Interim Register of Marine and Nonmarine Genera (IRMNG).
We used a version dated 2014-01-31. Download location: http://purl.org/opentree/ott/ott2.8/inputs/IRMNG_DWC-2014-01-30.zip.
Taxon identifiers are carried over from OTT 2.10 when possible
It has been requested that we relay the following statement:
The Open Tree Taxonomy does not reproduce its sources in their entirety or in their original form of expression, but only uses limited information expressed in them. See "Scientific names of organisms: attribution, rights, and licensing" (http://dx.doi.org/10.1186/1756-0500-7-79) regarding use of taxonomic information and attribution.
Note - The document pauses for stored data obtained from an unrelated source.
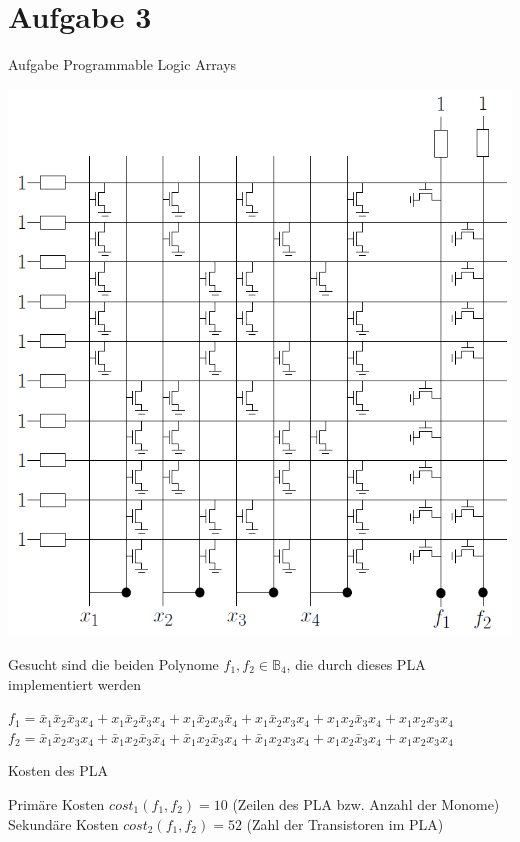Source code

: 
\section{Aufgabe 3}

\setcounter{exercise}{1}

\begin{frame}[allowframebreaks]{Aufgabe \thesection}{Programmable Logic Arrays}
  
        \begin{requirementsnoinc}
            \includegraphics[height=0.4\textwidth, center]{figures/PLA.png}
        \end{requirementsnoinc}

        \begin{exercisenoinc}
            Gesucht sind die beiden Polynome $f_1,f_2 \in \mathbb{B}_4$, die durch dieses PLA implementiert werden
        \end{exercisenoinc}
        \begin{solution}
            $f_1 = \bar x_1 \bar x_2 \bar x_3 x_4 + x_1 \bar x_2 \bar x_3 x_4 + x_1 \bar x_2 x_3 \bar x_4 +  x_1 \bar x_2 x_3 x_4 +  x_1 x_2 \bar x_3 x_4 +  x_1 x_2 x_3 x_4$ \newline
            $f_2 = \bar x_1 \bar x_2  x_3 x_4 + \bar x_1 x_2 \bar x_3 \bar x_4 + \bar x_1 x_2 \bar x_3 x_4 +  \bar x_1 x_2 x_3 x_4 +  x_1 x_2 \bar x_3 x_4 +  x_1 x_2 x_3 x_4$
        \end{solution}

        \begin{exercisenoinc}
            Kosten des PLA
        \end{exercisenoinc}
        \begin{solution}
            Primäre Kosten $cost_1(f_1, f_2) = 10$ (Zeilen des PLA bzw. Anzahl der Monome) \\
            Sekundäre Kosten $cost_2(f_1, f_2) = 52$ (Zahl der Transistoren im PLA)
        \end{solution}


\end{frame}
Where taxonomies conflict regarding taxon relationships, they are resolved in favor of the higher priority taxonomy. The priority ordering is as given above, with the following exceptions:
The non-Fungi content of Index Fungorum is separated from the Fungi content and given a priority lower than NCBI and GBIF.
The non-Malacostraca, non-Ctenophora content of WoRMS is separated from the Malacostraca and Ctenophora content and given a priority lower than NCBI but higher than GBIF.